» TASK:
Retype, exactly as they appear below, the lines between the line holding "In this Responsive" and the line holding "First, you'll build", both ends included.

======== DATA ========

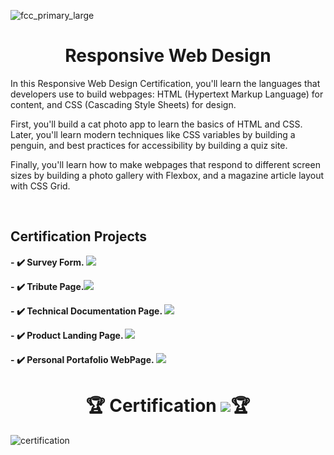 ![fcc_primary_large](https://user-images.githubusercontent.com/69604964/210123876-e6ebc115-04fc-4cde-9ab2-039545ed3e78.jpg)


<div>
<h1 align="center">Responsive Web Design</h1>
<p>
In this Responsive Web Design Certification, you'll learn the languages that developers use to build webpages: HTML (Hypertext Markup Language) for content, and CSS (Cascading Style Sheets) for design.

First, you'll build a cat photo app to learn the basics of HTML and CSS. Later, you'll learn modern techniques like CSS variables by building a penguin, and best practices for accessibility by building a quiz site.

Finally, you'll learn how to make webpages that respond to different screen sizes by building a photo gallery with Flexbox, and a magazine article layout with CSS Grid.
</p>
</di1v>

<br>
<div>
<h2>Certification Projects</h2>
</div>

**- :heavy_check_mark: Survey Form. <a href="https://d4vc-198.github.io/FreecodeCamp/Survey%20Form/" target="_blank"><img src="https://img.shields.io/badge/Demo-Available-informational"></a>**

**- :heavy_check_mark: Tribute Page.<a href="https://d4vc-198.github.io/FreecodeCamp/Tribute%20Page/" target="_blank"><img src="https://img.shields.io/badge/Demo-Available-informational"></a>**

**- :heavy_check_mark: Technical Documentation Page. <a href="https://d4vc-198.github.io/FreecodeCamp/Technical%20Documentation%20Page/" target="_blank"><img src="https://img.shields.io/badge/Demo-Available-informational"></a>**

**- :heavy_check_mark: Product Landing Page. <a target="_blank"><img src="https://img.shields.io/badge/Demo-Not%20Available-red"></a>**

**- :heavy_check_mark: Personal Portafolio WebPage. <a href="https://d4vc-198.github.io/portafolio/" target="_blank"><img src="https://img.shields.io/badge/Demo-Available-informational"></a>**

<h1 align="center" >🏆 Certification <a href="https://freecodecamp.org/certification/Diego_A_Valdez/responsive-web-design"><img src="https://img.shields.io/badge/Verified-00a200?style=for-the-badge"></a>🏆</h1>

![certification](https://user-images.githubusercontent.com/69604964/210125283-6f88655c-71b7-40d0-8a72-25b8b4d8e515.PNG)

========

» RESULT OF THE TASK:
In this Responsive Web Design Certification, you'll learn the languages that developers use to build webpages: HTML (Hypertext Markup Language) for content, and CSS (Cascading Style Sheets) for design.

First, you'll build a cat photo app to learn the basics of HTML and CSS. Later, you'll learn modern techniques like CSS variables by building a penguin, and best practices for accessibility by building a quiz site.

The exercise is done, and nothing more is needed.